The book’s not perfect. For one thing, it’s got a great looking velvety black cover, but it scuffs very easily. Great for display, not so good for a book you’ll actually use in the kitchen. I would have liked to see something on zesting – why zest is far better at adding flavor than juice, but the book does have their fantastic Lemon Meringue Pie, so zesting is there, just not as a separate explanation.
If you want to understand cooking in addition to having up a couple hundred new recipes to choose from, this is exactly the book you need.
I’ve been cooking since I was a young teen. I received a weekly allowance to plan and cook our family meals after my mom returned to work when I was in 8th grade. I love to cook. While I know I’m a good cook, I also know that there is plenty I have to learn and Cook’s Illustrated: The Science of Good Cooking certainly taught me that I don’t know as much as I thought.
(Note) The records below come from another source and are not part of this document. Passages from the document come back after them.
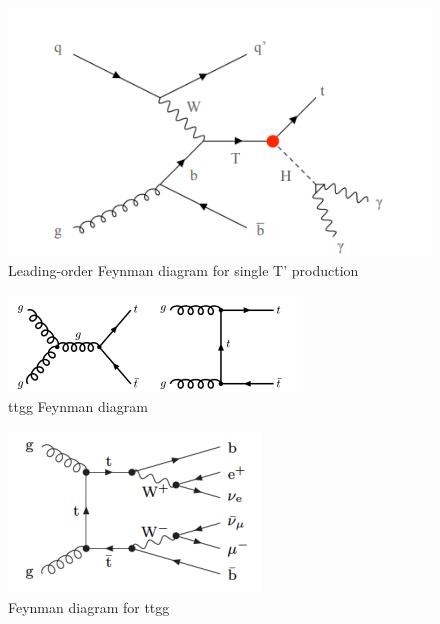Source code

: \begin{figure}[H]
    \centering
    \includegraphics[scale=0.5]{figure_1/T'.png}
    \caption{Leading-order Feynman diagram for single T’ production}
    \label{fig:my_label_T'}
\end{figure}


\begin{figure}[H]
    \centering
    \includegraphics[scale=0.5]{figure_1/ttgg.png}
    \caption{ttgg Feynman diagram}
    \label{fig:my_label_ttgg}
\end{figure}

\begin{figure}[H]
    \centering
    \includegraphics[scale=0.5]{figure_1/ttgg__.png}
    \caption{Feynman diagram for ttgg}
    \label{fig:my_label_ttgg_12}
\end{figure}


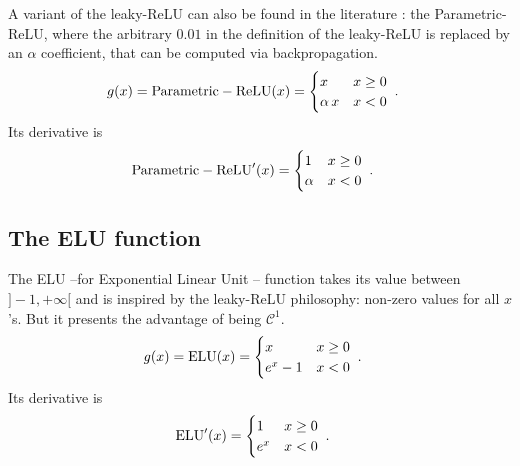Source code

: A variant of the leaky-ReLU can also be found in the literature : the Parametric-ReLU, where the arbitrary $0.01$ in the definition of the leaky-ReLU is replaced by an $\alpha$ coefficient, that can be
computed via backpropagation.
\begin{align}
g(x)&={\rm Parametric-ReLU}(x)=\begin{cases}
      x & x\geq 0 \\
      \alpha\,x & x<0
   \end{cases}\;.
\end{align}
Its derivative is
\begin{align}
{\rm Parametric-ReLU}'(x)&=\begin{cases}
      1 & x\geq 0 \\
      \alpha & x<0
   \end{cases}\;.
\end{align}

\subsection{The ELU function}

The ELU --for Exponential Linear Unit -- function takes its value between $]-1,+\infty[$ and is inspired by the leaky-ReLU philosophy: non-zero values for all $x$'s. But it presents the advantage of being $\mathcal{C}^1$.
\begin{align}
g(x)&={\rm ELU}(x)=\begin{cases}
      x & x\geq 0 \\
      e^x-1 & x<0
   \end{cases}\;.
\end{align}
Its derivative is
\begin{align}
{\rm ELU}'(x)&=\begin{cases}
      1 & x\geq 0 \\
      e^x & x<0
   \end{cases}\;.
\end{align}


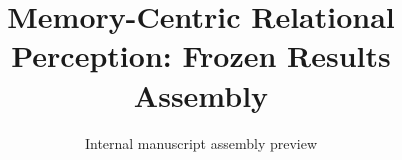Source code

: \documentclass[10pt,twocolumn]{article}
\begin{document}
\title{Memory-Centric Relational Perception: Frozen Results Assembly}
\author{Internal manuscript assembly preview}
\date{}
\maketitle



\clearpage

\end{document}
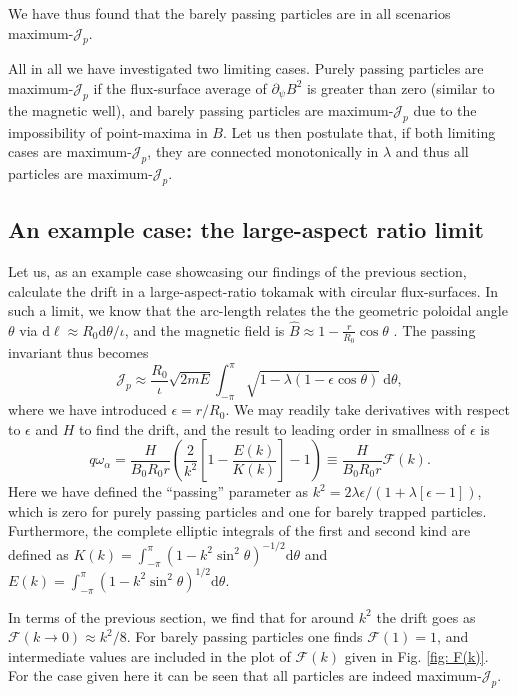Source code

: We have thus found that the barely passing particles are in all scenarios maximum-$\mathcal{J}_p$. \par 
All in all we have investigated two limiting cases. Purely passing particles are maximum-$\mathcal{J}_p$ if the flux-surface average of $\partial_\psi B^2$ is greater than zero (similar to the magnetic well), and barely passing particles are maximum-$\mathcal{J}_p$ due to the impossibility of point-maxima in $B$. Let us then postulate that, if both limiting cases are maximum-$\mathcal{J}_p$, they are connected monotonically in $\lambda$ and thus all particles are maximum-$\mathcal{J}_p$.

\subsection*{An example case: the large-aspect ratio limit}
Let us, as an example case showcasing our findings of the previous section, calculate the drift in a large-aspect-ratio tokamak with circular flux-surfaces. In such a limit, we know that the arc-length relates the the geometric poloidal angle $\theta$ via $\mathrm{d}\ell \approx R_0 \mathrm{d} \theta / \iota$, and the magnetic field is $\hat{B} \approx 1 - \frac{r}{R_0} \cos \theta$ \cite{helander2005collisional}. The passing invariant thus becomes
\begin{equation}
    \mathcal{J}_p \approx \frac{R_0}{\iota} \sqrt{2mE} \int_{-\pi}^{\pi} \sqrt{1 - \lambda (1 - \epsilon\cos \theta)} \: \mathrm{d} \theta,
\end{equation}
where we have introduced $\epsilon = r/R_0$. We may readily take derivatives with respect to $\epsilon$ and $H$ to find the drift, and the result to leading order in smallness of $\epsilon$ is
\begin{equation}
    q \omega_\alpha = \frac{H}{B_0 R_0 r} \left(\frac{2}{k^2} \left[1 - \frac{E(k)}{K(k)} \right] - 1 \right) \equiv \frac{H}{B_0 R_0 r} \mathcal{F}(k).
\end{equation}
Here we have defined the ``passing'' parameter as $k^2 = 2 \lambda \epsilon / ( 1 + \lambda [ \epsilon - 1 ] )$, which is zero for purely passing particles and one for barely trapped particles. Furthermore, the complete elliptic integrals of the first and second kind are defined as $K(k) = \int_{-\pi}^{\pi} (1 - k^2 \sin^2 \theta)^{-1/2} \mathrm{d} \theta$ and $E(k) = \int_{-\pi}^{\pi} (1 - k^2 \sin^2 \theta)^{1/2} \mathrm{d} \theta$. \par 
In terms of the previous section, we find that for around $k^2$ the drift goes as $\mathcal{F}(k \rightarrow 0) \approx k^2 / 8$. For barely passing particles one finds $\mathcal{F}(1) = 1$, and intermediate values are included in the plot of $\mathcal{F}(k)$ given in Fig. \ref{fig: F(k)}. For the case given here it can be seen that all particles are indeed maximum-$\mathcal{J}_p$.
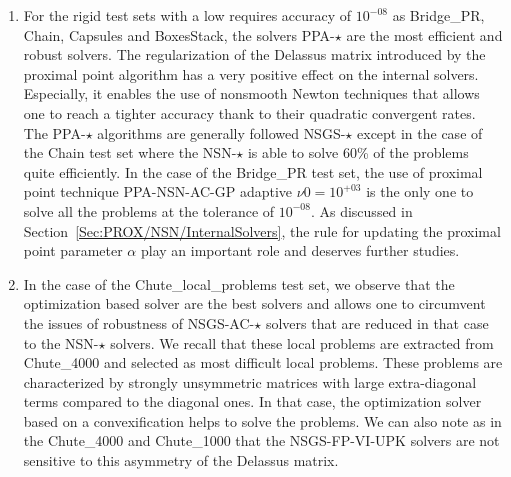 \begin{enumerate}
\item For the rigid test sets with a low requires accuracy of $10^{-08}$ as Bridge\_PR, Chain, Capsules and BoxesStack, the solvers {\sf PPA-$\star$} are the most efficient and robust solvers. The regularization of the Delassus matrix  introduced by the proximal point algorithm has a very positive effect on the internal solvers. Especially, it enables the use of nonsmooth Newton techniques that allows one to reach a tighter accuracy thank to their quadratic convergent rates. The {\sf PPA-$\star$} algorithms are generally followed {\sf NSGS-$\star$} except in the case of the Chain test set where the  {\sf NSN-$\star$} is able to solve 60\% of the problems quite efficiently. In the case of the Bridge\_PR test set, the use of proximal point technique {\sf PPA-NSN-AC-GP adaptive $\nu0 = 10^{+03}$} is the only one  to solve all the problems at the tolerance of  $10^{-08}$. As discussed in Section~\ref{Sec:PROX/NSN/InternalSolvers}, the rule for updating the proximal point parameter $\alpha$ play an important role and deserves further studies.
  
\item In the case of the Chute\_local\_problems test set, we observe that the optimization based solver are the best solvers and allows one to circumvent the issues of robustness of {\sf NSGS-AC-$\star$} solvers that are reduced in that case to the {\sf NSN-$\star$} solvers. We recall that these local problems are extracted from Chute\_4000 and selected as most difficult local problems. These problems are characterized by strongly unsymmetric matrices with large extra-diagonal terms compared to the diagonal ones. In that case, the optimization solver based on a convexification helps to solve the problems. We can also note as in the Chute\_4000 and Chute\_1000 that  the {\sf NSGS-FP-VI-UPK} solvers are not sensitive to this asymmetry of the Delassus matrix.
 \end{enumerate}


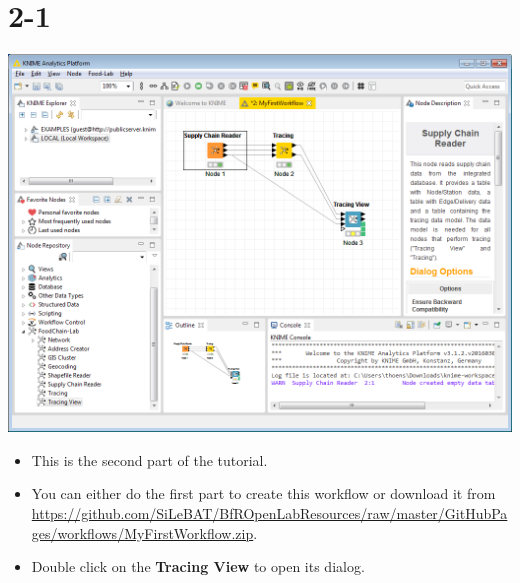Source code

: \documentclass{beamer}
\begin{document}
\section{2-1}
\begin{frame}
	\begin{center}
  		\includegraphics[height=0.6\textheight]{2-1.png}
	\end{center}
	\begin{itemize}
		\item This is the second part of the tutorial.
		\item You can either do the first part to create this workflow or download it from \url{https://github.com/SiLeBAT/BfROpenLabResources/raw/master/GitHubPages/workflows/MyFirstWorkflow.zip}.
		\item Double click on the \textbf{Tracing View} to open its dialog.
	\end{itemize}
\end{frame}
\end{document}
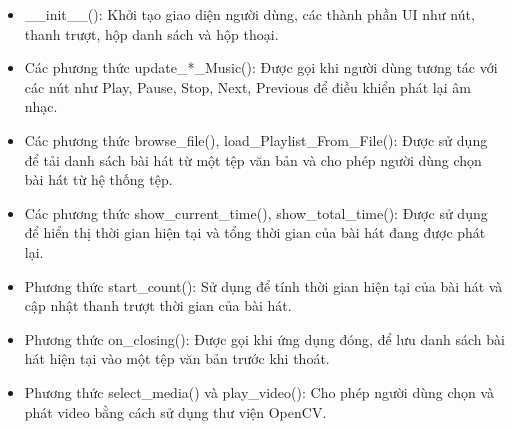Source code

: \documentclass[a4paper]{article}
\begin{document}
\begin{itemize}
    \item \_\_init\_\_(): Khởi tạo giao diện người dùng, các thành phần UI như nút, thanh trượt, hộp danh sách và hộp thoại.
    \item Các phương thức update\_*\_Music(): Được gọi khi người dùng tương tác với các nút như Play, Pause, Stop, Next, Previous để điều khiển phát lại âm nhạc.
    \item Các phương thức browse\_file(), load\_Playlist\_From\_File(): Được sử dụng để tải danh sách bài hát từ một tệp văn bản và cho phép người dùng chọn bài hát từ hệ thống tệp.
    \item Các phương thức show\_current\_time(), show\_total\_time(): Được sử dụng để hiển thị thời gian hiện tại và tổng thời gian của bài hát đang được phát lại.
    \item Phương thức start\_count(): Sử dụng để tính thời gian hiện tại của bài hát và cập nhật thanh trượt thời gian của bài hát.
    \item Phương thức on\_closing(): Được gọi khi ứng dụng đóng, để lưu danh sách bài hát hiện tại vào một tệp văn bản trước khi thoát.
    \item Phương thức select\_media() và play\_video(): Cho phép người dùng chọn và phát video bằng cách sử dụng thư viện OpenCV.
\end{itemize}
\end{document}
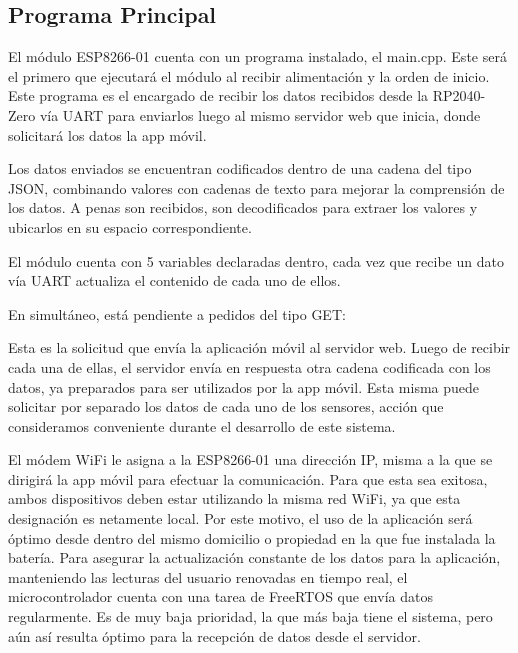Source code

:             \subsection{Programa Principal}
                El módulo ESP8266-01 cuenta con un programa instalado, el main.cpp. Este será el primero que ejecutará el módulo al recibir alimentación y la orden de inicio.
            	Este programa es el encargado de recibir los datos recibidos desde la RP2040-Zero vía UART para enviarlos luego al mismo servidor web que inicia, donde solicitará los datos la app móvil.\par
            	Los datos enviados se encuentran codificados dentro de una cadena del tipo JSON, combinando valores con cadenas de texto para mejorar la comprensión de los datos. A penas son recibidos, son decodificados para extraer los valores y ubicarlos en su espacio correspondiente.\par
            	El módulo cuenta con 5 variables declaradas dentro, cada vez que recibe un dato vía UART actualiza el contenido de cada uno de ellos.\par
            	En simultáneo, está pendiente a pedidos del tipo GET:\par
                
                
                
                Esta es la solicitud que envía la aplicación móvil al servidor web. Luego de recibir cada una de ellas, el servidor envía en respuesta otra cadena codificada con los datos, ya preparados para ser utilizados por la app móvil.
                Esta misma puede solicitar por separado los datos de cada uno de los sensores, acción que consideramos conveniente durante el desarrollo de este sistema.\par
                El módem WiFi le asigna a la ESP8266-01 una dirección IP, misma a la que se dirigirá la app móvil para efectuar la comunicación. Para que esta sea exitosa, ambos dispositivos deben estar utilizando la misma red WiFi, ya que esta designación es netamente local. Por este motivo, el uso de la aplicación será óptimo desde dentro del mismo domicilio o propiedad en la que fue instalada la batería.
                Para asegurar la actualización constante de los datos para la aplicación, manteniendo las lecturas del usuario renovadas en tiempo real, el microcontrolador cuenta con una tarea de FreeRTOS que envía datos regularmente. Es de muy baja prioridad, la que más baja tiene el sistema, pero aún así resulta óptimo para la recepción de datos desde el servidor.\par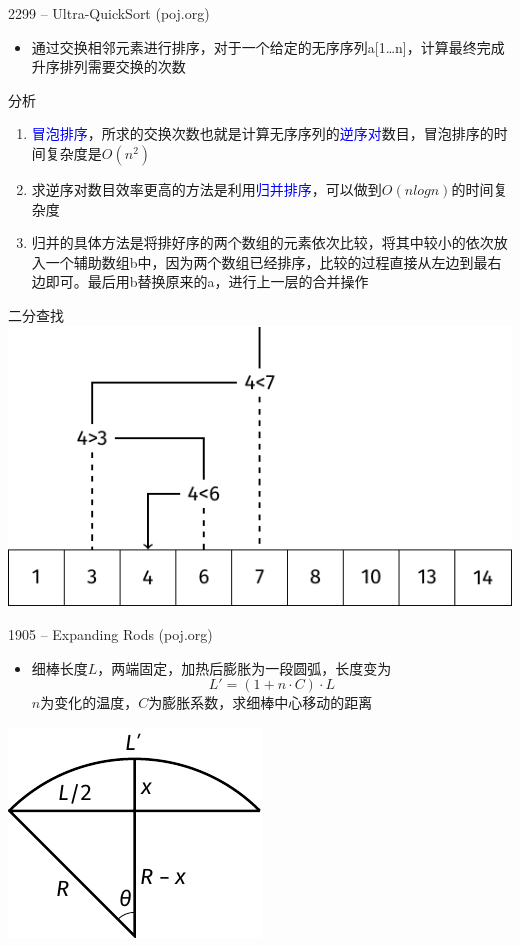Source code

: \begin{frame}{2299 -- Ultra-QuickSort (poj.org)}
    \begin{itemize}
        \item 通过交换相邻元素进行排序，对于一个给定的无序序列a[1…n]，计算最终完成升序排列需要交换的次数
    \end{itemize}
    \vfill
    分析
    \begin{enumerate}
        \item \textcolor{blue}{冒泡排序}，所求的交换次数也就是计算无序序列的\textcolor{blue}{逆序对}数目，冒泡排序的时间复杂度是$O(n^2)$
        \item 求逆序对数目效率更高的方法是利用\textcolor{blue}{归并排序}，可以做到$O(nlogn)$的时间复杂度
        \item 归并的具体方法是将排好序的两个数组的元素依次比较，将其中较小的依次放入一个辅助数组b中，因为两个数组已经排序，比较的过程直接从左边到最右边即可。最后用b替换原来的a，进行上一层的合并操作
    \end{enumerate}
\end{frame}
\begin{frame}{二分查找}
    \includegraphics[center]{fig/2-4.pdf}
\end{frame}
\begin{frame}{1905 -- Expanding Rods (poj.org)}
    \begin{itemize}
        \item 细棒长度$L$，两端固定，加热后膨胀为一段圆弧，长度变为
        $$L'=(1+n\cdot C)\cdot L$$
        $n$为变化的温度，$C$为膨胀系数，求细棒中心移动的距离
    \end{itemize}
    \vfill
    \includegraphics[center]{fig/2-5.pdf}
\end{frame}
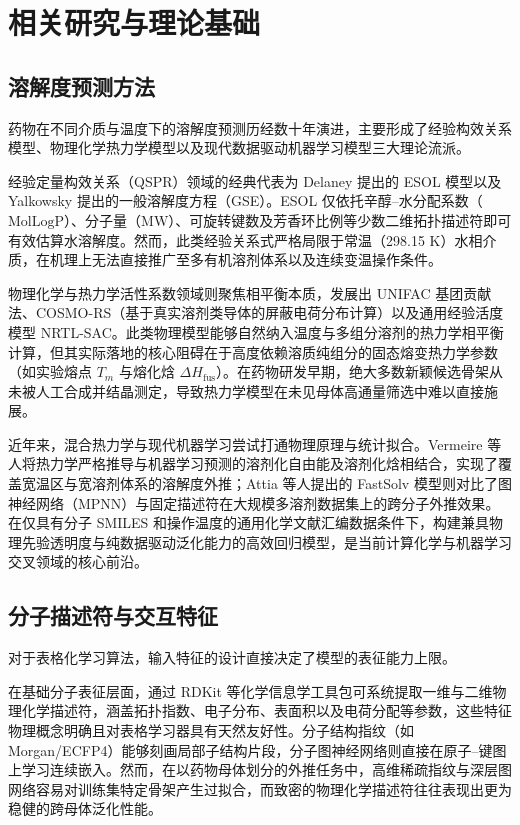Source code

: \section{相关研究与理论基础}

\subsection{溶解度预测方法}

药物在不同介质与温度下的溶解度预测历经数十年演进，主要形成了经验构效关系模型、物理化学热力学模型以及现代数据驱动机器学习模型三大理论流派。

经验定量构效关系（QSPR）领域的经典代表为 Delaney 提出的 ESOL 模型\cite{delaney2004}以及 Yalkowsky 提出的一般溶解度方程（GSE）。ESOL 仅依托辛醇--水分配系数（$\mathrm{MolLogP}$）、分子量（$\mathrm{MW}$）、可旋转键数及芳香环比例等少数二维拓扑描述符即可有效估算水溶解度。然而，此类经验关系式严格局限于常温（298.15 K）水相介质，在机理上无法直接推广至多有机溶剂体系以及连续变温操作条件。

物理化学与热力学活性系数领域则聚焦相平衡本质，发展出 UNIFAC 基团贡献法、COSMO-RS（基于真实溶剂类导体的屏蔽电荷分布计算）以及通用经验活度模型 NRTL-SAC。此类物理模型能够自然纳入温度与多组分溶剂的热力学相平衡计算，但其实际落地的核心阻碍在于高度依赖溶质纯组分的固态熔变热力学参数（如实验熔点 $T_m$ 与熔化焓 $\Delta H_{\mathrm{fus}}$）。在药物研发早期，绝大多数新颖候选骨架从未被人工合成并结晶测定，导致热力学模型在未见母体高通量筛选中难以直接施展。

近年来，混合热力学与现代机器学习尝试打通物理原理与统计拟合。Vermeire 等人将热力学严格推导与机器学习预测的溶剂化自由能及溶剂化焓相结合，实现了覆盖宽温区与宽溶剂体系的溶解度外推\cite{vermeire2022}；Attia 等人提出的 FastSolv 模型则对比了图神经网络（MPNN）与固定描述符在大规模多溶剂数据集上的跨分子外推效果\cite{fastsolv2025}。在仅具有分子 SMILES 和操作温度的通用化学文献汇编数据条件下，构建兼具物理先验透明度与纯数据驱动泛化能力的高效回归模型，是当前计算化学与机器学习交叉领域的核心前沿。

\subsection{分子描述符与交互特征}

对于表格化学习算法，输入特征的设计直接决定了模型的表征能力上限。

在基础分子表征层面，通过 RDKit 等化学信息学工具包可系统提取一维与二维物理化学描述符，涵盖拓扑指数、电子分布、表面积以及电荷分配等参数，这些特征物理概念明确且对表格学习器具有天然友好性。分子结构指纹（如 Morgan/ECFP4）能够刻画局部子结构片段\cite{ye2021}，分子图神经网络则直接在原子--键图上学习连续嵌入\cite{fastsolv2025}。然而，在以药物母体划分的外推任务中，高维稀疏指纹与深层图网络容易对训练集特定骨架产生过拟合，而致密的物理化学描述符往往表现出更为稳健的跨母体泛化性能。

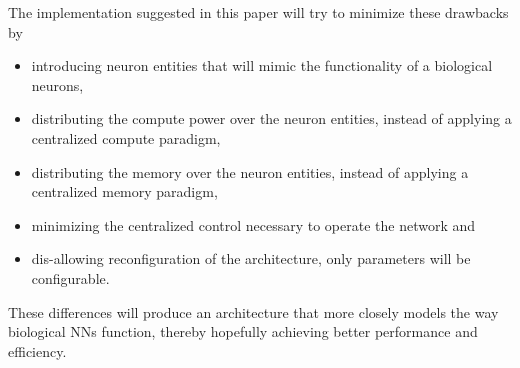 The implementation suggested in this paper will try to minimize these drawbacks by
\begin{itemize}
  \item introducing neuron entities that will mimic the functionality of a biological neurons,
  \item distributing the compute power over the neuron entities, instead of applying a centralized compute paradigm,
  \item distributing the memory over the neuron entities, instead of applying a centralized memory paradigm,
  \item minimizing the centralized control necessary to operate the network and
  \item dis-allowing reconfiguration of the architecture, only parameters will be configurable.
\end{itemize}
These differences will produce an architecture that more closely models the way biological \acp{NN} function, thereby hopefully achieving better performance and efficiency.
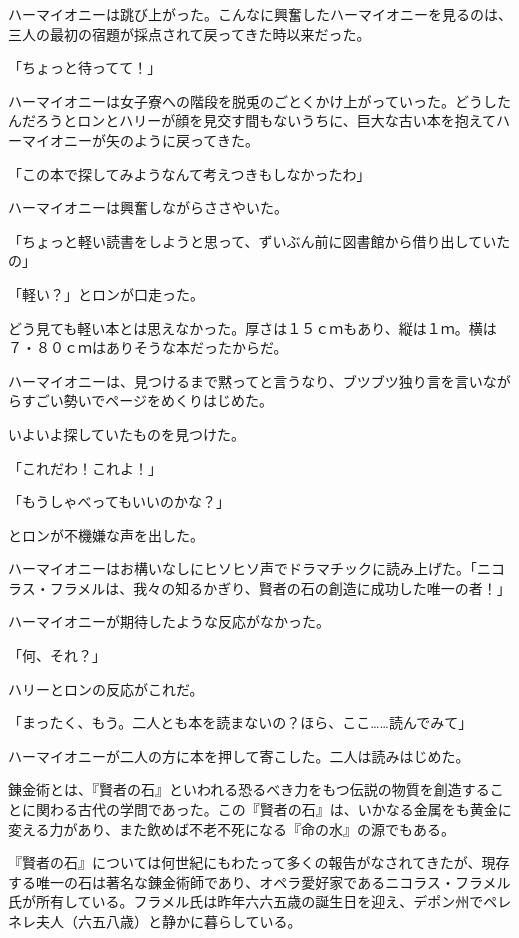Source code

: \documentclass[10pt,a4paper]{article}
\begin{document}
\begin{CJK}{UTF8}{min}
ハーマイオニーは跳び上がった。こんなに興奮したハーマイオニーを見るのは、三人の最初の宿題が採点されて戻ってきた時以来だった。

「ちょっと待ってて！」

ハーマイオニーは女子寮への階段を脱兎のごとくかけ上がっていった。どうしたんだろうとロンとハリーが顔を見交す間もないうちに、巨大な古い本を抱えてハーマイオニーが矢のように戻ってきた。

「この本で探してみようなんて考えつきもしなかったわ」

ハーマイオニーは興奮しながらささやいた。

「ちょっと軽い読書をしようと思って、ずいぶん前に図書館から借り出していたの」

「軽い？」とロンが口走った。

どう見ても軽い本とは思えなかった。厚さは１５ｃｍもあり、縦は１ｍ。横は７・８０ｃｍはありそうな本だったからだ。

ハーマイオニーは、見つけるまで黙ってと言うなり、ブツブツ独り言を言いながらすごい勢いでページをめくりはじめた。

いよいよ探していたものを見つけた。

「これだわ！これよ！」

「もうしゃべってもいいのかな？」

とロンが不機嫌な声を出した。

ハーマイオニーはお構いなしにヒソヒソ声でドラマチックに読み上げた。「ニコラス・フラメルは、我々の知るかぎり、賢者の石の創造に成功した唯一の者！」

ハーマイオニーが期待したような反応がなかった。

「何、それ？」

ハリーとロンの反応がこれだ。

「まったく、もう。二人とも本を読まないの？ほら、ここ……読んでみて」

ハーマイオニーが二人の方に本を押して寄こした。二人は読みはじめた。



錬金術とは、『賢者の石』といわれる恐るべき力をもつ伝説の物質を創造することに関わる古代の学問であった。この『賢者の石』は、いかなる金属をも黄金に変える力があり、また飲めば不老不死になる『命の水』の源でもある。

『賢者の石』については何世紀にもわたって多くの報告がなされてきたが、現存する唯一の石は著名な錬金術師であり、オペラ愛好家であるニコラス・フラメル氏が所有している。フラメル氏は昨年六六五歳の誕生日を迎え、デポン州でペレネレ夫人（六五八歳）と静かに暮らしている。




\end{CJK}
\end{document}
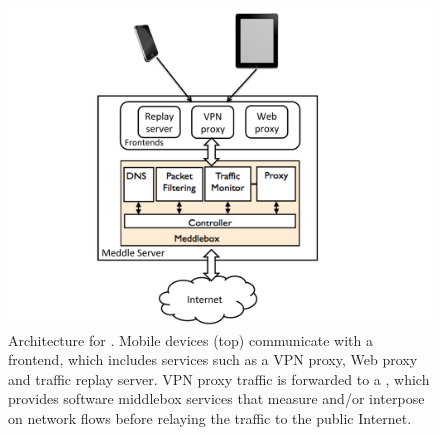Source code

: \begin{figure}[tb]
\centering
\includegraphics[width=0.8\columnwidth]{figures/meddle-diagram.pdf}
\caption{Architecture for \meddle. Mobile devices (top) communicate with 
a \meddle frontend, which includes services such as a VPN proxy, Web proxy and 
traffic replay server. VPN proxy traffic is forwarded to a \meddlebox, which provides 
software middlebox services that measure and/or interpose on network flows before 
relaying the traffic to the public Internet.  }
\label{fig:architecture}
\end{figure}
I read this book from cover to cover while constantly, to my family’s annoyance” going “Hmm” or “I never knew that.” I’m not a newbie either, I was a Alton Brown addict and watched every show and have his books, so I certainly learned some techie stuff in terms of cooking, but this book blows anything Alton Brown did out of the water.
To start, I come from a British family, and that means we adore clotted cream. To find a recipe for clotted cream that actually works, that’s amazing. I’m making scones later today to enjoy the batch of clotted cream I whipped up.
The book contains 50 main concepts and a few extra pointers. Each concept explains the science behind why this concept works and gives detailed examples of what happens if you don’t follow the concept. Following the science are a number of recipes.
1. Gentle Heat Prevents Overcooking (Delves into the perfect hard-boiled egg.)
2. High Heat Develops Flavor (I plan to test out the Tangerine Beef Stir Fry this week.)
3. Resting Meat Maximizes Juiciness (Maple Glazed Pork Roast was a stand-out recipe for me.)
4. Hot Food Keeps Cooking (I’m not a tuna fan, but there is a great sounding recipe for Pan-Seared Tuna with a Ginger-Soy Scallion sauce.)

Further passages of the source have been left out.